[cpp-threads] Yet another visibility question

Thu Jan 11 17:17:30 GMT 2007

On Thu, Jan 11, 2007 at 05:49:57PM +0100, Alexander Terekhov wrote:
> On 1/11/07, Peter Dimov <pdimov at mmltd.net> wrote:
> >Alexander Terekhov wrote:
> >
> >[...]
> >
> >> can be defined as: No store is visible to any other processor before
> >> the execution point of the store. Based on our discussion with Intel
> >> microarchitects we determined that all IA-32 and current generations
> >> of Itanium microprocessors support this due to identifiable and
> >> atomic global observation points for any store.
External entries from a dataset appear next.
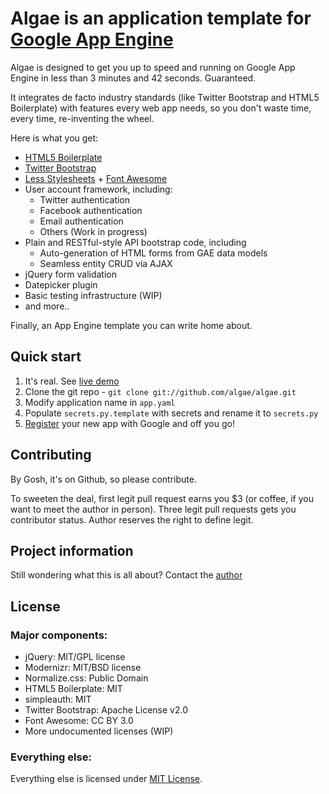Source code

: # Algae is an application template for [Google App Engine](http://https://developers.google.com/appengine/)

Algae is designed to get you up to speed and running on Google App Engine in less than 3 minutes and 42 seconds. Guaranteed. 

It integrates de facto industry standards (like Twitter Bootstrap and HTML5 Boilerplate) with features every web app needs, so you don't waste time, every time, re-inventing the wheel.

Here is what you get: 

* [HTML5 Boilerplate](http://html5boilerplate.com)
* [Twitter Bootstrap](http://twitter.github.com/bootstrap/index.html)
* [Less Stylesheets](http://lesscss.org/) + [Font Awesome](http://fortawesome.github.com/Font-Awesome/)
* User account framework, including:
    * Twitter authentication
    * Facebook authentication
    * Email authentication
    * Others (Work in progress)
* Plain and RESTful-style API bootstrap code, including
	* Auto-generation of HTML forms from GAE data models
	* Seamless entity CRUD via AJAX
* jQuery form validation
* Datepicker plugin
* Basic testing infrastructure (WIP)
* and more..

Finally, an App Engine template you can write home about.

## Quick start

1. It's real. See [live demo](http://green-algae.appspot.com)
2. Clone the git repo - `git clone git://github.com/algae/algae.git`
3. Modify application name in `app.yaml`
4. Populate `secrets.py.template` with secrets and rename it to `secrets.py`
5. [Register](https://appengine.google.com/) your new app with Google and off you go!

## Contributing

By Gosh, it's on Github, so please contribute.

To sweeten the deal, first legit pull request earns you $3 (or coffee, if you want to meet the author in person). 
Three legit pull requests gets you contributor status. Author reserves the right to define legit.

## Project information

Still wondering what this is all about? Contact the [author](http://twitter.com/ibagrak)

## License

### Major components:

* jQuery: MIT/GPL license
* Modernizr: MIT/BSD license
* Normalize.css: Public Domain
* HTML5 Boilerplate: MIT
* simpleauth: MIT
* Twitter Bootstrap: Apache License v2.0
* Font Awesome: CC BY 3.0
* More undocumented licenses (WIP)

### Everything else:

Everything else is licensed under [MIT License](http://opensource.org/licenses/mit-license.php).
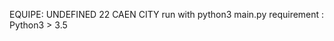 EQUIPE: UNDEFINED 22 CAEN CITY
run with python3 main.py <ip> <port> <name>
requirement : Python3 > 3.5
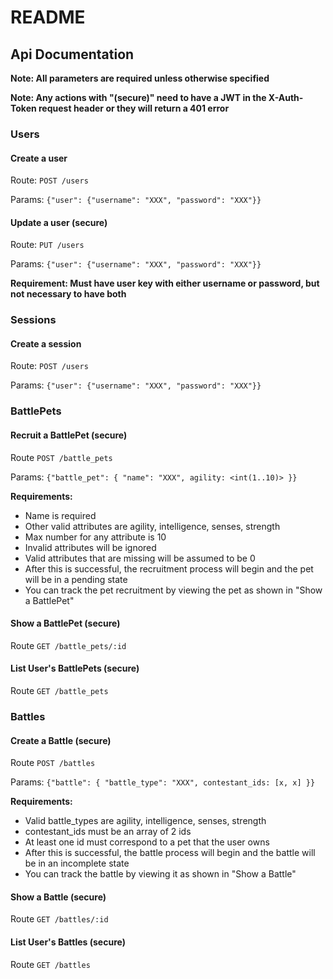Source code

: # README

## Api Documentation
**Note: All parameters are required unless otherwise specified**

**Note: Any actions with "(secure)" need to have a JWT in the X-Auth-Token request header or they will return a 401 error**

### Users
#### Create a user
Route: `POST /users`

Params: `{"user": {"username": "XXX", "password": "XXX"}}`

#### Update a user (secure)
Route: `PUT /users`

Params: `{"user": {"username": "XXX", "password": "XXX"}}`

**Requirement: Must have user key with either username or password, but not necessary to have both**

### Sessions
#### Create a session
Route: `POST /users`

Params: `{"user": {"username": "XXX", "password": "XXX"}}`

### BattlePets
#### Recruit a BattlePet (secure)
Route `POST /battle_pets`

Params: `{"battle_pet": { "name": "XXX", agility: <int(1..10)> }}`

**Requirements:**

* Name is required
* Other valid attributes are agility, intelligence, senses, strength
* Max number for any attribute is 10
* Invalid attributes will be ignored
* Valid attributes that are missing will be assumed to be 0
* After this is successful, the recruitment process will begin and the pet will be in a pending state
* You can track the pet recruitment by viewing the pet as shown in "Show a BattlePet"

#### Show a BattlePet (secure)
Route `GET /battle_pets/:id`

#### List User's BattlePets (secure)
Route `GET /battle_pets`

### Battles
#### Create a Battle (secure)
Route `POST /battles`

Params: `{"battle": { "battle_type": "XXX", contestant_ids: [x, x] }}`

**Requirements:**

* Valid battle_types are agility, intelligence, senses, strength
* contestant_ids must be an array of 2 ids
* At least one id must correspond to a pet that the user owns
* After this is successful, the battle process will begin and the battle will be in an incomplete state
* You can track the battle by viewing it as shown in "Show a Battle"

#### Show a Battle (secure)
Route `GET /battles/:id`

#### List User's Battles (secure)
Route `GET /battles`
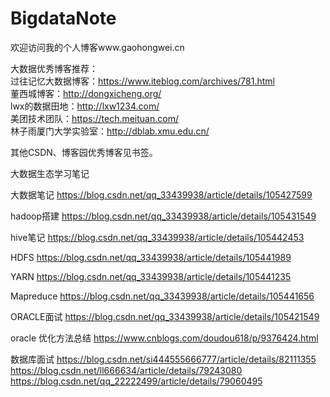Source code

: # BigdataNote  
欢迎访问我的个人博客www.gaohongwei.cn  

大数据优秀博客推荐：  
过往记忆大数据博客：https://www.iteblog.com/archives/781.html  
董西城博客：http://dongxicheng.org/  
lwx的数据田地：http://lxw1234.com/  
美团技术团队：https://tech.meituan.com/  
林子雨厦门大学实验室：http://dblab.xmu.edu.cn/  

其他CSDN、博客园优秀博客见书签。  

大数据生态学习笔记  

大数据笔记 https://blog.csdn.net/qq_33439938/article/details/105427599

hadoop搭建  https://blog.csdn.net/qq_33439938/article/details/105431549

hive笔记    https://blog.csdn.net/qq_33439938/article/details/105442453

HDFS       https://blog.csdn.net/qq_33439938/article/details/105441989

YARN      https://blog.csdn.net/qq_33439938/article/details/105441235

Mapreduce   https://blog.csdn.net/qq_33439938/article/details/105441656

ORACLE面试  https://blog.csdn.net/qq_33439938/article/details/105421549

oracle 优化方法总结      https://www.cnblogs.com/doudou618/p/9376424.html

数据库面试
https://blog.csdn.net/si444555666777/article/details/82111355
https://blog.csdn.net/ll666634/article/details/79243080
https://blog.csdn.net/qq_22222499/article/details/79060495
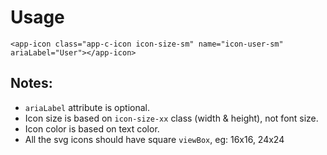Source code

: # Usage

`<app-icon class="app-c-icon icon-size-sm" name="icon-user-sm" ariaLabel="User"></app-icon>`

## Notes:

- `ariaLabel` attribute is optional.
- Icon size is based on `icon-size-xx` class (width & height), not font size.
- Icon color is based on text color.
- All the svg icons should have square `viewBox`, eg: 16x16, 24x24
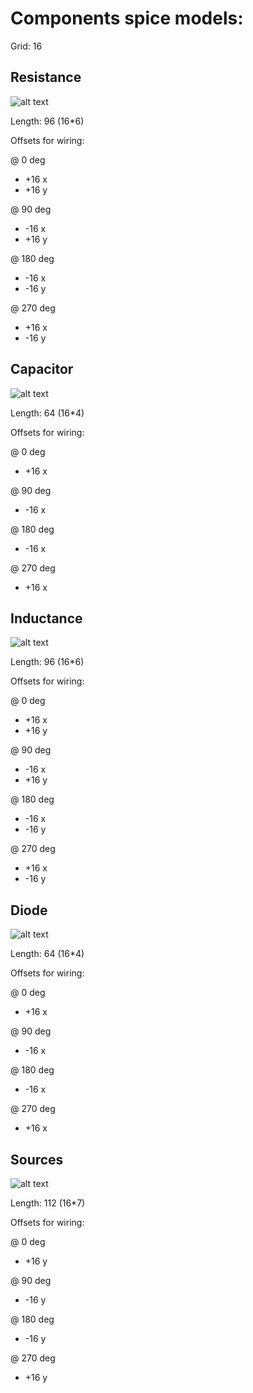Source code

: # Components spice models:

Grid: 16

## Resistance

![alt text](images/resistanceModel.png)

Length: 96 (16*6)

Offsets for wiring:

@ 0 deg
* +16 x
* +16 y

@ 90 deg
* -16 x
* +16 y

@ 180 deg
* -16 x
* -16 y

@ 270 deg
* +16 x
* -16 y



## Capacitor

![alt text](images/capacitorModel.png)

Length: 64 (16*4)

Offsets for wiring:

@ 0 deg
* +16 x

@ 90 deg
* -16 x

@ 180 deg
* -16 x

@ 270 deg
* +16 x

## Inductance
![alt text](images/inductanceModel.png)

Length: 96 (16*6)

Offsets for wiring:

@ 0 deg
* +16 x
* +16 y

@ 90 deg
* -16 x
* +16 y

@ 180 deg
* -16 x
* -16 y

@ 270 deg
* +16 x
* -16 y

## Diode
![alt text](images/diodeModel.png)

Length: 64 (16*4)

Offsets for wiring:

@ 0 deg
* +16 x

@ 90 deg
* -16 x

@ 180 deg
* -16 x

@ 270 deg
* +16 x

## Sources  
![alt text](images/sourceModel.png)

Length: 112 (16*7)

Offsets for wiring:

@ 0 deg
* +16 y

@ 90 deg
* -16 y

@ 180 deg
* -16 y

@ 270 deg
* +16 y
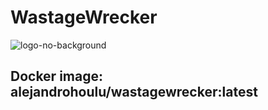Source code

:# WastageWrecker

![logo-no-background](https://user-images.githubusercontent.com/75604121/201976156-151de576-4285-403d-b350-c1f9b67f241b.png)

## Docker image: alejandrohoulu/wastagewrecker:latest



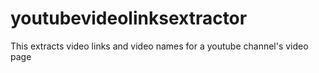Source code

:# youtubevideolinksextractor
This extracts video links and video names for a youtube channel's video page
This is mostly due to
> >> the shared bus and single chipset."
> >
> >It's my understanding that AMD Opterons have a separate memory controller
> >per socket; no shared bus and no single chipset (north bridge). They are
> >also NUMA since some parts of the memory are attached to this CPU and some
> >require CPU to CPU communication.
> 
> Yeah, and IBM does some NUMA with Intel Xeons, IIRC. That's why I've
> been telling all along that lock_cmpxchg(&var, 42, 42) for loads is
> the way to do SC on x86/IA32. ;-)

Your advice is certainly consistent with the AMD x86-64
Architecture Programmer's Manual Volume 2 (System Programming),
24593-Rev.3.07-Sep-2002, page 195, first bullet:

	Out-of-order reads are allowed.  Out-of-order reads can occur
	as a result of out-of-order execution or speculative execution.
	The processor can read memory out-of-order to allow out-of-order
	execution to proceed.

Although I suspect that your really need to do the following to get
a guaranteed ordered load of a shared variable x on x86 (though not
necessarily SC from what I understand):

	do {
		l = x;
	} while (cmpxchg(&x, l, l) != l);

							Thanx, Paul